# which brands of outerwear have jackets and pants that zip together?



## Milo303 (Apr 6, 2009)

Holden and Saga are all I can think of atm... Pretty sure saga zips together atleast


----------



## john doe (Nov 6, 2009)

My special blend pants and jacket have 4 large snaps on the waste to hold the powder skirt secure. I've never had it release or allow snow in.


----------



## Milo303 (Apr 6, 2009)

Ya my coat has a powder skirt and so do my normal pants... I always make it a point to pull down my skirt when I take off and I never have issues


----------



## Chris2347 (Nov 7, 2009)

Volcom pants and jacket zip together


----------



## Triple8Sol (Nov 24, 2008)

Burton, Holden, Special Blend, Volcom that I know of. Isn't their entire lines, depends on the model, usually the higher end ones.


----------



## mimalmo (Nov 20, 2010)

I have Burton Poacher pants and jacket that have this feature.


----------



## DC5R (Feb 21, 2008)

Burton, Volcom, Holden zip together and some like Vans and 686 snap together.


----------



## Nivek (Jan 24, 2008)

Volcom patented it. Theirs is best. Instead of it being at the top of the pants, theirs is at the bottom of the belt loops. That way you actually have some room for your layers instead of tucking it all into your pants.


----------



## Snowfox (Dec 26, 2009)

Volcom's is pretty good, but I noticed that my pants and Jacket don't match up completely (hasn't been a problem though). 

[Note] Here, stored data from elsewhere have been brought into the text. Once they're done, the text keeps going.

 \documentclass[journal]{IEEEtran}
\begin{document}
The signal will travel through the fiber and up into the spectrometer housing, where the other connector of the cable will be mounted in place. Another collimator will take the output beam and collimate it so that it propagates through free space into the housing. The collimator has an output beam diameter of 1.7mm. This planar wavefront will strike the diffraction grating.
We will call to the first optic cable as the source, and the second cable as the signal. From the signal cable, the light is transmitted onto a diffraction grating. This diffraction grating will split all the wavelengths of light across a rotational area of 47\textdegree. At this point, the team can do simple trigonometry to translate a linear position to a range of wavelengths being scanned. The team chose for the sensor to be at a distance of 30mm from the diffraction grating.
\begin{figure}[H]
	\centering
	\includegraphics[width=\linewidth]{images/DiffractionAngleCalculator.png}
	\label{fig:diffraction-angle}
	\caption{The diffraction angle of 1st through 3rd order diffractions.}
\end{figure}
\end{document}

I actually got my ride jacket to cross with the Volcom pants, so I was pretty happy with that.


----------



## Jeklund (Dec 14, 2009)

My burton jacket have a powder skirt and it buttons together at the front. It also can be zipped to my pants at the back but i never do it cause its a pain in the ass to zip and it makes it so i have to tuck my hoodie or whatever im wearing under my jacket into my pants and it's kinda awkward. Haven't had a problem with it yet but if i ever start getting snow down my back its nice to have the option.


----------



## garavac (Dec 1, 2008)

have volcom...love it


----------



## InfiniteEclipse (Jan 2, 2009)

Milo303 said:


> I always make it a point to pull down my skirt when I take off and I never have issues


Could I quote this in my sig? :cheeky4: I suspect one of these days you'll have an issue


----------



## Pensrud (Sep 30, 2012)

*Couldn't agree more*



InfiniteEclipse said:


> Could I quote this in my sig? :cheeky4: I suspect one of these days you'll have an issue



As a tall rider, I have always had issues. If I sit on groomers, which I never do, and don't ride aggressively (rare), sure, the skirt can stay down. But too often if doing any large movements, the skirt is up, and the buttons released.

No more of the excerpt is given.